Most boys think it's cute when you say the wrong thing.
A good friend never judges.
A good foundation will hide all hickeys... not that you have any.
Boys aren't worth your tears.
We all love surprises.
Now... make a wish.
Wish REALLY hard!!
WISH WISH WISH WISH
Your wish has just been recieved.
Copy and Paste this into your profile in the next 15 minutes and...
Your wish will be granted.
This is a true story. A girl died in 1933. A man buried her when she was still alive. The murder chanted, "Toma Sota balcu," as he buried her. Now that you have read this chant, you will meet this little girl. In the middle of the night she will be on your ceiling. She will suffocate you like she was suffocated. If you post this on your profile, she will not bother you. Your kindness will be rewarded. Lucillia
If you have ever run into a door, copy this into your profile.
If you've ever tripped over air, copy this into your profile.
If you get good grades and still know nothing at all, copy and paste this onto your profile.
If you have made up a bunch of strange words that you use frequently, copy and paste this into your profile.
If you have ever gotten so completely sidetracked in a conversation that you don't remember why you were talking in the first place, copy this into your profile.
If keyboards hate you copy and paste this into your profile!
If you would kill to have wings, post this in your profile.
If you have ever zoned out for more than five consecutive minutes, copy this into your profile.
Weird is good.
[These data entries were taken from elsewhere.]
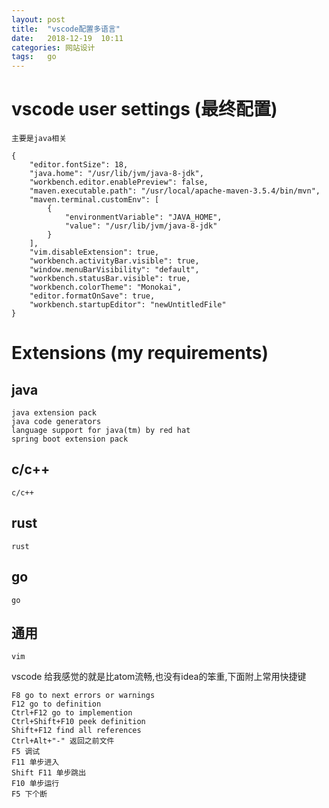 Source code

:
 ```yaml
---
layout: post
title:  "vscode配置多语言"
date:   2018-12-19  10:11
categories: 网站设计
tags:   go
---
```


# vscode user settings  (最终配置)

    主要是java相关

    {
        "editor.fontSize": 18,
        "java.home": "/usr/lib/jvm/java-8-jdk",
        "workbench.editor.enablePreview": false,
        "maven.executable.path": "/usr/local/apache-maven-3.5.4/bin/mvn",
        "maven.terminal.customEnv": [
            {
                "environmentVariable": "JAVA_HOME",      
                "value": "/usr/lib/jvm/java-8-jdk"
            }
        ],
        "vim.disableExtension": true,
        "workbench.activityBar.visible": true,
        "window.menuBarVisibility": "default",
        "workbench.statusBar.visible": true,
        "workbench.colorTheme": "Monokai",
        "editor.formatOnSave": true,
        "workbench.startupEditor": "newUntitledFile"
    }


# Extensions (my requirements)

## java

    java extension pack
    java code generators
    language support for java(tm) by red hat
    spring boot extension pack

## c/c++

    c/c++

## rust

    rust

## go 

    go

## 通用

    vim

vscode 给我感觉的就是比atom流畅,也没有idea的笨重,下面附上常用快捷键


    F8 go to next errors or warnings
    F12 go to definition
    Ctrl+F12 go to implemention
    Ctrl+Shift+F10 peek definition
    Shift+F12 find all references
    Ctrl+Alt+"-" 返回之前文件
    F5 调试
    F11 单步进入
    Shift F11 单步跳出
    F10 单步运行
    F5 下个断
Normal is boring. Being so normal its weird is creepy. Being so weird its normal is cool. Warning people that you are a complete freak when you first meet them, that my friends, is called being sqee. Copy and paste this onto your profile.
If you are Squee, copy and paste this onto your profile.
If you have ever burned any sort of food in the microwave, oven, toaster, or on the stove, copy this into your profile.
If, for no warning, you have laughed during a movie part that wasn't funny, put this in your profile.
If you don't watch Laguna Beach or The O.C. or the Hills religiously, never have, never will, and are proud of it, copy and paste this into your profile.
If you have over 300 novels in your room and think its odd people gawk at them, copy this to your profile.
If you have your own little world, copy and paste this into your profile.
If you have ever insulted someone so stupid that they didn't get the insult, copy this into your profile
If you have ever wondered what the afterlife is like, copy this into your profile
If you are insanely weird, copy this into your profile.
If you love the darkness, copy and paste this onto your profile.
If your reading fanfics when your suppose to be studying for a major test the next day, and telling your parents your studying, copy and paste this onto your profile.
If you hate those irritating mosquitoes giving you mosquito bites, copy this in your profile.
If you hate those obnoxious snobby people, PLEASE copy this into your profile.
If you enjoy copying and pasting these copy and paste thingys, copy and paste this onto your profile.
If you've walked under something that was about two feet above your head and ducked anyway copy and paste this is your profile
If someone gave you money for no apparent reason, copy and paste this into your profile.
I like cheese. I have seen purple cows. If two gooses are geese, then why aren't two moose meese, or when two foots are feet, why aren't two footballs feetball? Milk tastes good. People call me crazy, but I'm just random! If you're random and proud of it, copy and paste this in your profile!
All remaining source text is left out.